Edit 2: This appears to be an issue HTTPS. If I force my endpoint to be http, instead of the https required by Amazon, Fiddle does show SL accessing the clientaccesspolicy.xml file.

Était-ce utile?

La solution 2

So I figured it out.

The first problem, about why it would work if I opened it, was not because of a cookie being set (per say), but that accessing it that way over https made me accept the SSL security policy for amazon.

The second problem, I shouldn't have had to accept it. The SSL wildcard amazon uses, *.s3.amazonaws.com, doesn't match buckets that contain periods in them. So as I was following Tim's tutorial I made all my buckets like this

bucketname.domain.com

and when I tried to access it that way through SOAP (and subsequently https), it wasn't working because the wildcard wasn't being matched.
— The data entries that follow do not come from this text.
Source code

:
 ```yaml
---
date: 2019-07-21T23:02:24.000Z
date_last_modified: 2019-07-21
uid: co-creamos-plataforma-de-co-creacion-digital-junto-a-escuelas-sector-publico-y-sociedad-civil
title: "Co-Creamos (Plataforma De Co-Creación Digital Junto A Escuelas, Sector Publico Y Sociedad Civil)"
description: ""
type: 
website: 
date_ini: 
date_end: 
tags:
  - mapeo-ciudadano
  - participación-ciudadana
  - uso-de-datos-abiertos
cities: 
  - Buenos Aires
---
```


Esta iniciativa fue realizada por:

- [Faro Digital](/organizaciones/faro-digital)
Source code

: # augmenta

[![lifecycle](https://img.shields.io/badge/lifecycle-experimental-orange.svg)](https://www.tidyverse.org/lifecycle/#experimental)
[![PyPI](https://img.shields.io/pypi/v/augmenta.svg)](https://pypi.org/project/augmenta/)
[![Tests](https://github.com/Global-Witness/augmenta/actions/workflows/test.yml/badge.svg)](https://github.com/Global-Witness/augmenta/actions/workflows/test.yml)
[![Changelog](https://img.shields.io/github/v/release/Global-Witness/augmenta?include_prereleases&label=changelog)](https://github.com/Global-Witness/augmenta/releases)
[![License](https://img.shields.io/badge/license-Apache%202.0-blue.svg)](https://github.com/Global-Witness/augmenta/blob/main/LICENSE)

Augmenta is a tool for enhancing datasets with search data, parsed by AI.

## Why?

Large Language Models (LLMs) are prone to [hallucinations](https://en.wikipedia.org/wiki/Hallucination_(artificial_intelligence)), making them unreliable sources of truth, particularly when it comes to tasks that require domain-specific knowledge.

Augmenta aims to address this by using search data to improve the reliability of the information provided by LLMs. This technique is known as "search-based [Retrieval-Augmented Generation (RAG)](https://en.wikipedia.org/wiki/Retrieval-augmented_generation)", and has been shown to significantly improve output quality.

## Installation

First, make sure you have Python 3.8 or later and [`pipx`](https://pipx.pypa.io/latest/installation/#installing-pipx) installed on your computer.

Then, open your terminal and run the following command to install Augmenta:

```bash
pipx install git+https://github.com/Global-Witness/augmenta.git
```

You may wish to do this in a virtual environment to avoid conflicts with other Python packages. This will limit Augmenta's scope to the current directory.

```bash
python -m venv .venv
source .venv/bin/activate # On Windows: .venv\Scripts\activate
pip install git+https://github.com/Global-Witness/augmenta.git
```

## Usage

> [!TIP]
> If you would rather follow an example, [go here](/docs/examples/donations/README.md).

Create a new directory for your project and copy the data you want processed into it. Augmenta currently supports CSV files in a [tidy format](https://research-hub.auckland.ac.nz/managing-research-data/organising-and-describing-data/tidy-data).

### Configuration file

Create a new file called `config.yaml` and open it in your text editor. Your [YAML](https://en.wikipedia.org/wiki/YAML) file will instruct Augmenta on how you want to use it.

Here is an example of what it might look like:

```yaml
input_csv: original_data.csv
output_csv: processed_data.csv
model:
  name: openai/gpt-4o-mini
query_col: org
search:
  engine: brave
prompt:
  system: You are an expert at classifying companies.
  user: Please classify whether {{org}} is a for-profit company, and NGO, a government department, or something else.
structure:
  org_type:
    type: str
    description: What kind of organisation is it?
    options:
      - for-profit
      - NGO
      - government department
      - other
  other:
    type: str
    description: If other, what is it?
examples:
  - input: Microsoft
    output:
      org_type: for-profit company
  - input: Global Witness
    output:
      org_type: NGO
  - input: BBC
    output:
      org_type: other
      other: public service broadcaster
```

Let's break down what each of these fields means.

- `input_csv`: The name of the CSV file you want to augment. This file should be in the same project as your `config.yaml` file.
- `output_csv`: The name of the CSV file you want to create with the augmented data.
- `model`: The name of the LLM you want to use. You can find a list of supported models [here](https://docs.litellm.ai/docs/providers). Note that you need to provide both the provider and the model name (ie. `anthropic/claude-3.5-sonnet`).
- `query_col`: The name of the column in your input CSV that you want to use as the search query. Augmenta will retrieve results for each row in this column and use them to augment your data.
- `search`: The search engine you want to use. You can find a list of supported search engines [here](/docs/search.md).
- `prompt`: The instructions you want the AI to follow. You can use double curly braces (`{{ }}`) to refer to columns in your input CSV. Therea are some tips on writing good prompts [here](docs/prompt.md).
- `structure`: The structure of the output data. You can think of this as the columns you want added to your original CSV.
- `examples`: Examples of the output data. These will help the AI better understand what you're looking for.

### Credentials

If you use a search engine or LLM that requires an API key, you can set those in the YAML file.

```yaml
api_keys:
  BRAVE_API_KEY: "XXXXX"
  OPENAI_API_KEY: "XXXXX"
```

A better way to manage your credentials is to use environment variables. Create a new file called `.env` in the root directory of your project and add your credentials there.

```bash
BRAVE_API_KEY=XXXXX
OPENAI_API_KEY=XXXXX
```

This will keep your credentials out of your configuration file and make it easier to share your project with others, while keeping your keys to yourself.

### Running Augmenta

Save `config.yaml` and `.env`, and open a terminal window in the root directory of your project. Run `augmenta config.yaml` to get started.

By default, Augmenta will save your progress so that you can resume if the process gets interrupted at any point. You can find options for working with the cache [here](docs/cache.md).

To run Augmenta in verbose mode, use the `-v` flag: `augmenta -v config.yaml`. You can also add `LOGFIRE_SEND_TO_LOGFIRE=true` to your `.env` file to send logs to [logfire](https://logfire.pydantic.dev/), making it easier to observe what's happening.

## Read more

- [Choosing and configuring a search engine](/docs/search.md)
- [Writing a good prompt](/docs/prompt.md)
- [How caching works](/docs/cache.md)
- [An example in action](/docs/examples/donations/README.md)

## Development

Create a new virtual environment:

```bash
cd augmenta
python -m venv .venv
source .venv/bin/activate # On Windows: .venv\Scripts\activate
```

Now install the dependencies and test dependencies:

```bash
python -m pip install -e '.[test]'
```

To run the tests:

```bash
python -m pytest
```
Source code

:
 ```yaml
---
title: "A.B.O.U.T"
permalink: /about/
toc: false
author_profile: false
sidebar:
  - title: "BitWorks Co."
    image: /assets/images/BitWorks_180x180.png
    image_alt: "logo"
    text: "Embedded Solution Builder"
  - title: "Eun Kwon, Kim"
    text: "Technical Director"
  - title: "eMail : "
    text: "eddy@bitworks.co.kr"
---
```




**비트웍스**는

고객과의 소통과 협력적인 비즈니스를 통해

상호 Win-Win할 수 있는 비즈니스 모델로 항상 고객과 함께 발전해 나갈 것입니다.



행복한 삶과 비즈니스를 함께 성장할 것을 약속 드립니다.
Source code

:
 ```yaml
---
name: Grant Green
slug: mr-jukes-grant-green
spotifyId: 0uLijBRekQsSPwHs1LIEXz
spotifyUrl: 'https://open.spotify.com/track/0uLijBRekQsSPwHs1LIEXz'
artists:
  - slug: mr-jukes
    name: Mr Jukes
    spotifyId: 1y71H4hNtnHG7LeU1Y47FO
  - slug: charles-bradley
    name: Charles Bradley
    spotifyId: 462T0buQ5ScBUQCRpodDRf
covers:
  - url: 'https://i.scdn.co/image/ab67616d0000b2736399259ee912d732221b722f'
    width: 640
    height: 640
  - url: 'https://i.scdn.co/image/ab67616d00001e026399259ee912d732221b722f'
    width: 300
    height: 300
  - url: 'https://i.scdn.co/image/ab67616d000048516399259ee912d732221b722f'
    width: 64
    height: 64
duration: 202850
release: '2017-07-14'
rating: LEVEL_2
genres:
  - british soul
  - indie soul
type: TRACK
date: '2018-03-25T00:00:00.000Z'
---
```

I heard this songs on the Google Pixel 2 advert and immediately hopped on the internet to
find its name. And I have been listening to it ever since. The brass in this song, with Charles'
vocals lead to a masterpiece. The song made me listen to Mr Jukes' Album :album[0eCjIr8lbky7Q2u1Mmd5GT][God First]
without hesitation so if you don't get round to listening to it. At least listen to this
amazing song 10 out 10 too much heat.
Changed all my buckets to contain no buckets, and it worked.

Should also note that Tim's tutorial no longer works as he's using http and in June of this year Amazon forced SOAP calls over https, so http calls no longer work.

Autres conseils

When you open the clientaccesspolicy.xml file in another tab I'm guessing you are passing some credentials which allows you to access it. This sets a cookie which Silverlight can then use to access the clientaccesspolicy.xml file as well. When you close the browser you lose the cookie and thus the access to the file.